Ha sido como un previo aviso. Mientras por un lado se argumenta que necesitamos «desarrollar» protegidas en aras de mejorar económicamente sectores poblacionales irredentos, por otro lado se permite que la gente ocupe cualquier predio y lo urbanice en contubernio con municipalidades, instituciones y empresas comerciales.

Por ello ha sido casi «norma de gestión» (hacerse de la vista gorda) y dejar que ocurran los improvisados asentamientos sociales. Luego en «auxilio humanitario» les hacen pavimentar callejones, les reconstruyen casuchas a las que les ponen pisos sustitutos de los de tierra, les colocan relucientes chapas de zinc, les llevan las redes eléctricas (casi nunca las de aguas por costosas) y hasta les instalan los ya innecesarios teléfonos fijos.

Todo esto es «desarrollo» que paradójicamente alguien podría calificar de sostenible. Aferrados a la protección divina, los asentamientos improvisados discurren hasta el día en que la naturaleza reclama su lugar, como los animales lo hacen con su territorio. Es ese un reclamo de equilibrio, y es el mismo que pauta la vida planetaria, la que hemos querido modificar y adaptar a nuestras conveniencias temporales por pasajeras (en la vida) sin importar ni calcular los riesgos ni las consecuencias, mucho menos los trágicos desenlaces, que como el de Jimaní, ocurren como enseñanza muda y estrujante.

Ya no sabemos cómo alertar para el uso correcto de las herramientas de planificación, las que verdaderamente son preventivas, no demagógicas ni circunstanciales.

Si los mismos obispos que han tenido la desconcertante visión desarrollista para propiciar las mutilaciones a las leyes medio ambientales, hubiesen tenido la más mínima precaución de observación con los pobladores de estas regiones en tan inestable equilibrio habitacional, la desgracia hubiera podido evitarse.
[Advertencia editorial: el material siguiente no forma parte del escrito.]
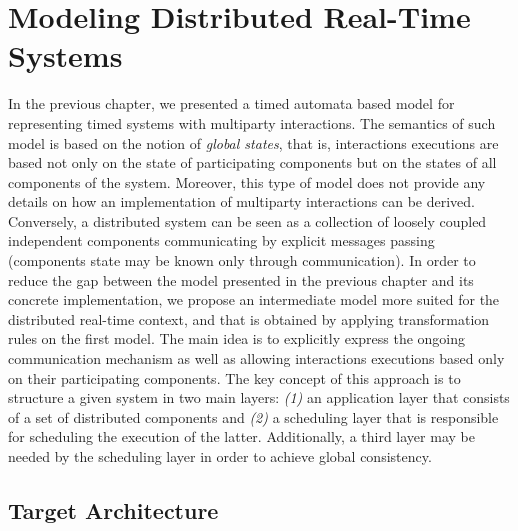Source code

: \chapter{Modeling Distributed Real-Time Systems}\label{chap:3} 
\minitoc
In the previous chapter, we presented a timed automata based model for representing 
timed systems with multiparty interactions. The semantics of such model is based on 
the notion of \emph{global states}, that is, interactions executions are based not only on the 
state of participating components but on the states of all components of the system.
Moreover, this type of model does not provide any details on how an implementation of 
multiparty interactions can be derived.
Conversely, a distributed system can be seen as a collection of loosely coupled independent
components communicating by explicit messages passing (components state may be known only
through communication). 
In order to reduce the gap between the model presented in the previous chapter and its concrete
implementation, we propose an intermediate model more suited for the distributed real-time
context, and that is obtained by applying transformation rules on the first model. 
The main idea is to explicitly express the ongoing communication mechanism as well as 
allowing interactions executions based only on their participating components.
The key concept of this approach is to structure a given system in two main layers: \emph{(1)}
an application layer that consists of a set of distributed components and \emph{(2)} a 
scheduling layer that is responsible for scheduling the execution of the latter. Additionally, 
a third layer may be needed by the scheduling layer in order to achieve global consistency.
\section{Target Architecture}

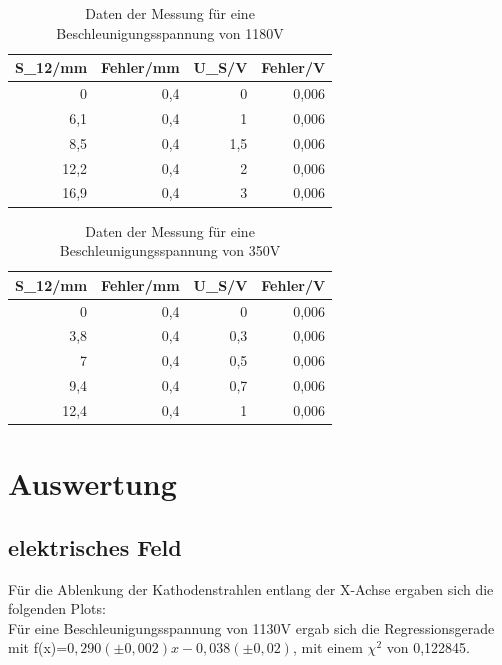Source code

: \documentclass[12pt]{scrartcl}
\begin{document}
\begin{table}[htbp]
\caption{Daten der Messung für eine Beschleunigungsspannung von 1180V}
\begin{center}
\begin{tabular}{|r|r|r|r|}
\hline
\multicolumn{1}{|l|}{S\_12/mm} & \multicolumn{1}{l|}{Fehler/mm} & \multicolumn{1}{l|}{U\_S/V} & \multicolumn{1}{l|}{Fehler/V} \\ \hline
0 & 0,4 & 0 & 0,006 \\ \hline
6,1 & 0,4 & 1 & 0,006 \\ \hline
8,5 & 0,4 & 1,5 & 0,006 \\ \hline
12,2 & 0,4 & 2 & 0,006 \\ \hline
16,9 & 0,4 & 3 & 0,006 \\ \hline
\end{tabular}
\end{center}
\label{tab:materialeigenschaften}
\end{table}


\begin{table}[htbp]
\caption{Daten der Messung für eine Beschleunigungsspannung von 350V}
\begin{center}
\begin{tabular}{|r|r|r|r|}
\hline
\multicolumn{1}{|l|}{S\_12/mm} & \multicolumn{1}{l|}{Fehler/mm} & \multicolumn{1}{l|}{U\_S/V} & \multicolumn{1}{l|}{Fehler/V} \\ \hline
0 & 0,4 & 0 & 0,006 \\ \hline
3,8 & 0,4 & 0,3 & 0,006 \\ \hline
7 & 0,4 & 0,5 & 0,006 \\ \hline
9,4 & 0,4 & 0,7 & 0,006 \\ \hline
12,4 & 0,4 & 1 & 0,006 \\ \hline
\end{tabular}
\end{center}
\label{tab:materialeigenschaften}
\end{table}

\newpage

\section{Auswertung}
\subsection{elektrisches Feld}
Für die Ablenkung der Kathodenstrahlen entlang der X-Achse ergaben sich die folgenden Plots:\\
Für eine Beschleunigungsspannung von 1130V ergab sich die Regressionsgerade mit f(x)=$0,290 (\pm 0,002 ) x  - 0,038 (\pm 0,02)$, mit einem $\chi^2$ von 0,122845.
\end{document}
Si los prestantes congresistas a los que les urgen, cada dos años, alterar leyes constitucionales y propiciar trampas legales, se hubiesen percatado de la sola existencia de focos tan degradados en nuestra anatomía nacional, la desgracia hubiera, quizás, no haberse registrado.
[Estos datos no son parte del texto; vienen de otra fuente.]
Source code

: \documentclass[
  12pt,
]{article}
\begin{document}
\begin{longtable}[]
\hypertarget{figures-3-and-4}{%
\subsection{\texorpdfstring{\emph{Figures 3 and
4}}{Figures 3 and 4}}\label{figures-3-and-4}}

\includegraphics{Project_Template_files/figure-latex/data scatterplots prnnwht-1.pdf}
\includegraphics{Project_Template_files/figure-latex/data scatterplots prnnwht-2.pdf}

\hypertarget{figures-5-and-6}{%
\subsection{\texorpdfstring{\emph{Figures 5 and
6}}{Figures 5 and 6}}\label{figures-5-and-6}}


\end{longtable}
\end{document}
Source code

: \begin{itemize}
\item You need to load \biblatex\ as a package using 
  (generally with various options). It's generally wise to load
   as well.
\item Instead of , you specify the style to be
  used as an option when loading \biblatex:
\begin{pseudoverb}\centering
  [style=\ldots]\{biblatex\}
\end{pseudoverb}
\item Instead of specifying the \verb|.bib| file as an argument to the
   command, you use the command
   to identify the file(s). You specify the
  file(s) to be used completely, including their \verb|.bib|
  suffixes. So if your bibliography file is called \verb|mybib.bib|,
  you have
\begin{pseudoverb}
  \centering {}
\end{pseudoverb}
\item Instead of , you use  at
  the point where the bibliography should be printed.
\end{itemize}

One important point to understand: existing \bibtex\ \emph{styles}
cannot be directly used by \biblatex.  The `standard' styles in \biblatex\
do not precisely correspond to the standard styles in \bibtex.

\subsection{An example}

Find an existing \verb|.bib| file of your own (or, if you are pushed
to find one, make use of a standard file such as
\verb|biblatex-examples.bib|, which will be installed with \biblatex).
Claro, no todos conocen los lugares afectados, quizás ni los habían oído mencionar. Entonces probablemente sea sacrílego calificar de anatómico este comentario.
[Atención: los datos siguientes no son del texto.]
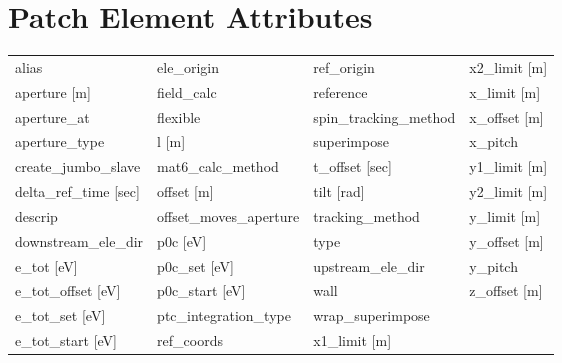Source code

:  \section{Patch Element Attributes}
 \label{s:list.patch}
 
 \begin{tabular}{llll} \toprule
alias                            & ele_origin                       & ref_origin                       & x2_limit [m]                     \\
aperture [m]                     & field_calc                       & reference                        & x_limit [m]                      \\
aperture_at                      & flexible                         & spin_tracking_method             & x_offset [m]                     \\
aperture_type                    & l [m]                            & superimpose                      & x_pitch                          \\
create_jumbo_slave               & mat6_calc_method                 & t_offset [sec]                   & y1_limit [m]                     \\
delta_ref_time [sec]             & offset [m]                       & tilt [rad]                       & y2_limit [m]                     \\
descrip                          & offset_moves_aperture            & tracking_method                  & y_limit [m]                      \\
downstream_ele_dir               & p0c [eV]                         & type                             & y_offset [m]                     \\
e_tot [eV]                       & p0c_set [eV]                     & upstream_ele_dir                 & y_pitch                          \\
e_tot_offset [eV]                & p0c_start [eV]                   & wall                             & z_offset [m]                     \\
e_tot_set [eV]                   & ptc_integration_type             & wrap_superimpose                 &                                  \\
e_tot_start [eV]                 & ref_coords                       & x1_limit [m]                     &                                  \\
 \bottomrule
 \end{tabular}
 \vfill
 
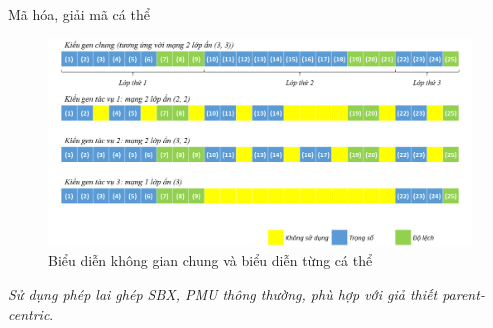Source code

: 	\begin{frame}{Mã hóa, giải mã cá thể}
	    \begin{figure}[]
            \centering
            \includegraphics[width=1.0\linewidth]{images/neural-decode.jpg}
            \caption{Biểu diễn không gian chung và biểu diễn từng cá thể}
            \label{fig:problem:neural-ex1}
        \end{figure}
        \textit{Sử dụng phép lai ghép SBX, PMU thông thường, phù hợp với giả thiết parent-centric}.
	\end{frame}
Pero como ya es tan sintomático prever por simple contemplación lo que pudiera ocurrir, si se tuvieran en cuenta los factores externos o si se administrara con la cabeza y no con el corazón, utilizamos el término como advertencia futura para otros desbordamientos visibles, también por simple contemplación, los que más tarde que nunca, sufrirán las consecuencias de los reclamos naturales a que ya nos viene acostumbrado la vida, en su camino impostergable hacia la muerte.